AIM OF THE TASK> Your copy must hold every line of the records word for word. It must hold no pictures.

DATA LISTING>

--- START ---

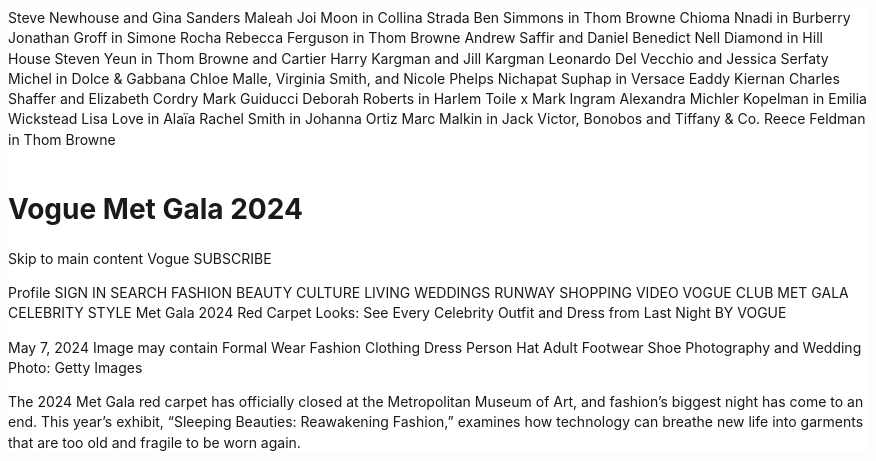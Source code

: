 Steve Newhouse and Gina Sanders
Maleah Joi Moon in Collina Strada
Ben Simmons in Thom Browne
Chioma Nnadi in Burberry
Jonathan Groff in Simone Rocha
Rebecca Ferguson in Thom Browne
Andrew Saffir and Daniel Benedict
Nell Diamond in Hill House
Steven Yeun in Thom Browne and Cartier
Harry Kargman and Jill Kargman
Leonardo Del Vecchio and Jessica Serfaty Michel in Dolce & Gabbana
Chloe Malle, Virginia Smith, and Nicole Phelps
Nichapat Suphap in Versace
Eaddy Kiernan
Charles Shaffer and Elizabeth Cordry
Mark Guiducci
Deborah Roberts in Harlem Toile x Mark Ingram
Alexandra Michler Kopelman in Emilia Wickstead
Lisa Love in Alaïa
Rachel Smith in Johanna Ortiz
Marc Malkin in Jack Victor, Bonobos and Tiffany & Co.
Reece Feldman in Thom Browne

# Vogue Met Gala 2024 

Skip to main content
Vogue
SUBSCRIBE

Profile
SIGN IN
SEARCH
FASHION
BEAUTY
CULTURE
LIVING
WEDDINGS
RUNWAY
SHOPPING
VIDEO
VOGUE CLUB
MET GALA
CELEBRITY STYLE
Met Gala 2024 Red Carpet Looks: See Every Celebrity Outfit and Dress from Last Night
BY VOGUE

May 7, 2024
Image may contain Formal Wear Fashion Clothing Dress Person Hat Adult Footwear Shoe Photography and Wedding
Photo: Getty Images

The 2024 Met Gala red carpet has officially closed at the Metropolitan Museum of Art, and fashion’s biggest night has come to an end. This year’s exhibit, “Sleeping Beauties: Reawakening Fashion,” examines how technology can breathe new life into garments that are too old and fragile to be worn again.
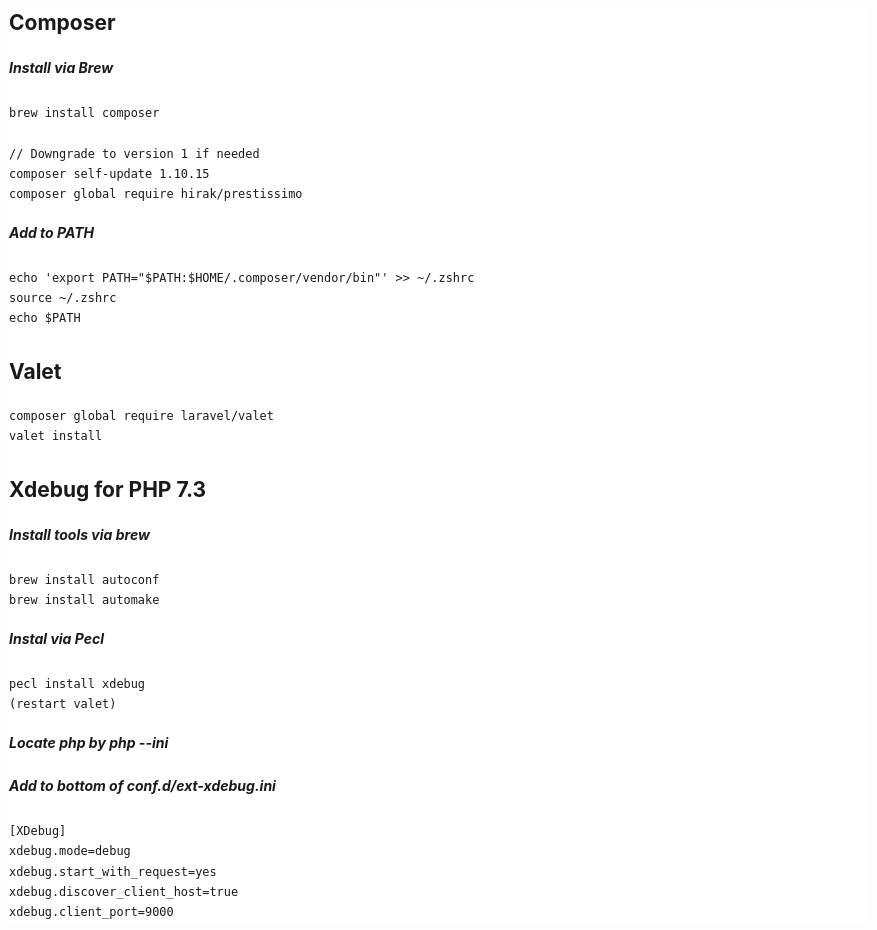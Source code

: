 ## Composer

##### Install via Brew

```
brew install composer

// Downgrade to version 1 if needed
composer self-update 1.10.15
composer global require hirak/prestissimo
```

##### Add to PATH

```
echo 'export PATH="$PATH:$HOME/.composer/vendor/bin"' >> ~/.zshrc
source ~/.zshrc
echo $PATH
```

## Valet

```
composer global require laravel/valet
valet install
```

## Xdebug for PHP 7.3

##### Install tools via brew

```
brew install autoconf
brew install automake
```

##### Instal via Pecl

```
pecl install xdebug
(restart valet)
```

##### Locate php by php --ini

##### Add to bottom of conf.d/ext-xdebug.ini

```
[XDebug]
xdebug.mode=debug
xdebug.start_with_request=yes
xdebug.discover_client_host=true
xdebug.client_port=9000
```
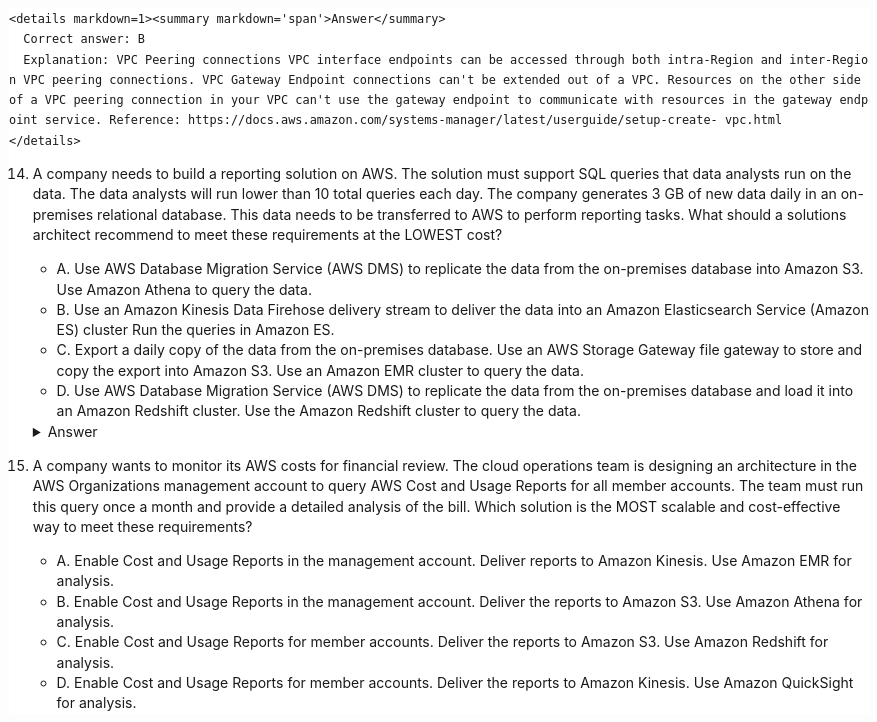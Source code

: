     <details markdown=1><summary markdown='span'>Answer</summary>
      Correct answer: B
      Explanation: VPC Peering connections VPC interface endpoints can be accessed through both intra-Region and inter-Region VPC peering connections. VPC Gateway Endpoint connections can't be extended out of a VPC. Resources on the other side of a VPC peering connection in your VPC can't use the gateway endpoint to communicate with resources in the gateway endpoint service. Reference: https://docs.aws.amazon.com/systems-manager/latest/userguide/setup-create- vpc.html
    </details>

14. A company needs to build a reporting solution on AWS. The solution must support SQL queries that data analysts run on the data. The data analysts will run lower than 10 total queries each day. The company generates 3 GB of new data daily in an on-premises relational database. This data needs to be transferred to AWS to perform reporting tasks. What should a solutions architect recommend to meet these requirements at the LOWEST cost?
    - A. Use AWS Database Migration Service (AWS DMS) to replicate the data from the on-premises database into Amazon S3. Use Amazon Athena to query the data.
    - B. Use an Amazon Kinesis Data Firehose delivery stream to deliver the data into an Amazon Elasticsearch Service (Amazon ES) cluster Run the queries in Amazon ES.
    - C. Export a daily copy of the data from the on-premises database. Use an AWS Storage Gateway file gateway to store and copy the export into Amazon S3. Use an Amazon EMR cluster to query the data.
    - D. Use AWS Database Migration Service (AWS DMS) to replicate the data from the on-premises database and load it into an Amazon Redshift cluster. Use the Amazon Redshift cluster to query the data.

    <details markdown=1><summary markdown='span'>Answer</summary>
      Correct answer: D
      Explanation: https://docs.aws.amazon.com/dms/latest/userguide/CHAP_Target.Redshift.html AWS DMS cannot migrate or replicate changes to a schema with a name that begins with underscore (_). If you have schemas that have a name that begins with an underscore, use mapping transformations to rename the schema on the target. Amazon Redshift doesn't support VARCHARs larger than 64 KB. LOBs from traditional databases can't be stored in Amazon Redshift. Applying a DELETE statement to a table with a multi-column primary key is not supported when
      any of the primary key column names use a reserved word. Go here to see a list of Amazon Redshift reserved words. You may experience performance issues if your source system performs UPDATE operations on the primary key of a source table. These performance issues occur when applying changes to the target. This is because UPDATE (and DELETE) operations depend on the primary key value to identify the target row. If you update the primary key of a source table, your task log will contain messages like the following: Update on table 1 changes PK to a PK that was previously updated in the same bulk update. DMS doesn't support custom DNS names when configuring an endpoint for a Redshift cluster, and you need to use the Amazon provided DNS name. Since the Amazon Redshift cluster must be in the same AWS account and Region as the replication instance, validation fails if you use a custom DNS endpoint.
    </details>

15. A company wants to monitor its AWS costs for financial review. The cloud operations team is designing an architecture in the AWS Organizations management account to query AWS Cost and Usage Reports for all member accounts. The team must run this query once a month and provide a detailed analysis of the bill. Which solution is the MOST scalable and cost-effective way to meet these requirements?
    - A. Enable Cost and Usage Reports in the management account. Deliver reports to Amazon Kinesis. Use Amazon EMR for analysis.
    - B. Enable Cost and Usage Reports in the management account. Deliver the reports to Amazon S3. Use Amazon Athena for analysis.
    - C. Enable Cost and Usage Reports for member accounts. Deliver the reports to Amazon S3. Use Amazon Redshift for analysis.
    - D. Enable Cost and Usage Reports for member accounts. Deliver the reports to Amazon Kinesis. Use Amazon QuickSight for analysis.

--- END ---

WRITTEN RESPONSE>
Source code

: Steve Newhouse and Gina Sanders
Maleah Joi Moon in Collina Strada
Ben Simmons in Thom Browne
Chioma Nnadi in Burberry
Jonathan Groff in Simone Rocha
Rebecca Ferguson in Thom Browne
Andrew Saffir and Daniel Benedict
Nell Diamond in Hill House
Steven Yeun in Thom Browne and Cartier
Harry Kargman and Jill Kargman
Leonardo Del Vecchio and Jessica Serfaty Michel in Dolce & Gabbana
Chloe Malle, Virginia Smith, and Nicole Phelps
Nichapat Suphap in Versace
Eaddy Kiernan
Charles Shaffer and Elizabeth Cordry
Mark Guiducci
Deborah Roberts in Harlem Toile x Mark Ingram
Alexandra Michler Kopelman in Emilia Wickstead
Lisa Love in Alaïa
Rachel Smith in Johanna Ortiz
Marc Malkin in Jack Victor, Bonobos and Tiffany & Co.
Reece Feldman in Thom Browne

# Vogue Met Gala 2024 

Skip to main content
Vogue
SUBSCRIBE

Profile
SIGN IN
SEARCH
FASHION
BEAUTY
CULTURE
LIVING
WEDDINGS
RUNWAY
SHOPPING
VIDEO
VOGUE CLUB
MET GALA
CELEBRITY STYLE
Met Gala 2024 Red Carpet Looks: See Every Celebrity Outfit and Dress from Last Night
BY VOGUE

May 7, 2024
Image may contain Formal Wear Fashion Clothing Dress Person Hat Adult Footwear Shoe Photography and Wedding
Photo: Getty Images

The 2024 Met Gala red carpet has officially closed at the Metropolitan Museum of Art, and fashion’s biggest night has come to an end. This year’s exhibit, “Sleeping Beauties: Reawakening Fashion,” examines how technology can breathe new life into garments that are too old and fragile to be worn again.
Source code

: ## Composer

##### Install via Brew

```
brew install composer

// Downgrade to version 1 if needed
composer self-update 1.10.15
composer global require hirak/prestissimo
```

##### Add to PATH

```
echo 'export PATH="$PATH:$HOME/.composer/vendor/bin"' >> ~/.zshrc
source ~/.zshrc
echo $PATH
```

## Valet

```
composer global require laravel/valet
valet install
```

## Xdebug for PHP 7.3

##### Install tools via brew

```
brew install autoconf
brew install automake
```

##### Instal via Pecl

```
pecl install xdebug
(restart valet)
```

##### Locate php by php --ini

##### Add to bottom of conf.d/ext-xdebug.ini

```
[XDebug]
xdebug.mode=debug
xdebug.start_with_request=yes
xdebug.discover_client_host=true
xdebug.client_port=9000
```
Source code

:     <details markdown=1><summary markdown='span'>Answer</summary>
      Correct answer: B
      Explanation: VPC Peering connections VPC interface endpoints can be accessed through both intra-Region and inter-Region VPC peering connections. VPC Gateway Endpoint connections can't be extended out of a VPC. Resources on the other side of a VPC peering connection in your VPC can't use the gateway endpoint to communicate with resources in the gateway endpoint service. Reference: https://docs.aws.amazon.com/systems-manager/latest/userguide/setup-create- vpc.html
    </details>

14. A company needs to build a reporting solution on AWS. The solution must support SQL queries that data analysts run on the data. The data analysts will run lower than 10 total queries each day. The company generates 3 GB of new data daily in an on-premises relational database. This data needs to be transferred to AWS to perform reporting tasks. What should a solutions architect recommend to meet these requirements at the LOWEST cost?
    - A. Use AWS Database Migration Service (AWS DMS) to replicate the data from the on-premises database into Amazon S3. Use Amazon Athena to query the data.
    - B. Use an Amazon Kinesis Data Firehose delivery stream to deliver the data into an Amazon Elasticsearch Service (Amazon ES) cluster Run the queries in Amazon ES.
    - C. Export a daily copy of the data from the on-premises database. Use an AWS Storage Gateway file gateway to store and copy the export into Amazon S3. Use an Amazon EMR cluster to query the data.
    - D. Use AWS Database Migration Service (AWS DMS) to replicate the data from the on-premises database and load it into an Amazon Redshift cluster. Use the Amazon Redshift cluster to query the data.

    <details markdown=1><summary markdown='span'>Answer</summary>
      Correct answer: D
      Explanation: https://docs.aws.amazon.com/dms/latest/userguide/CHAP_Target.Redshift.html AWS DMS cannot migrate or replicate changes to a schema with a name that begins with underscore (_). If you have schemas that have a name that begins with an underscore, use mapping transformations to rename the schema on the target. Amazon Redshift doesn't support VARCHARs larger than 64 KB. LOBs from traditional databases can't be stored in Amazon Redshift. Applying a DELETE statement to a table with a multi-column primary key is not supported when
      any of the primary key column names use a reserved word. Go here to see a list of Amazon Redshift reserved words. You may experience performance issues if your source system performs UPDATE operations on the primary key of a source table. These performance issues occur when applying changes to the target. This is because UPDATE (and DELETE) operations depend on the primary key value to identify the target row. If you update the primary key of a source table, your task log will contain messages like the following: Update on table 1 changes PK to a PK that was previously updated in the same bulk update. DMS doesn't support custom DNS names when configuring an endpoint for a Redshift cluster, and you need to use the Amazon provided DNS name. Since the Amazon Redshift cluster must be in the same AWS account and Region as the replication instance, validation fails if you use a custom DNS endpoint.
    </details>

15. A company wants to monitor its AWS costs for financial review. The cloud operations team is designing an architecture in the AWS Organizations management account to query AWS Cost and Usage Reports for all member accounts. The team must run this query once a month and provide a detailed analysis of the bill. Which solution is the MOST scalable and cost-effective way to meet these requirements?
    - A. Enable Cost and Usage Reports in the management account. Deliver reports to Amazon Kinesis. Use Amazon EMR for analysis.
    - B. Enable Cost and Usage Reports in the management account. Deliver the reports to Amazon S3. Use Amazon Athena for analysis.
    - C. Enable Cost and Usage Reports for member accounts. Deliver the reports to Amazon S3. Use Amazon Redshift for analysis.
    - D. Enable Cost and Usage Reports for member accounts. Deliver the reports to Amazon Kinesis. Use Amazon QuickSight for analysis.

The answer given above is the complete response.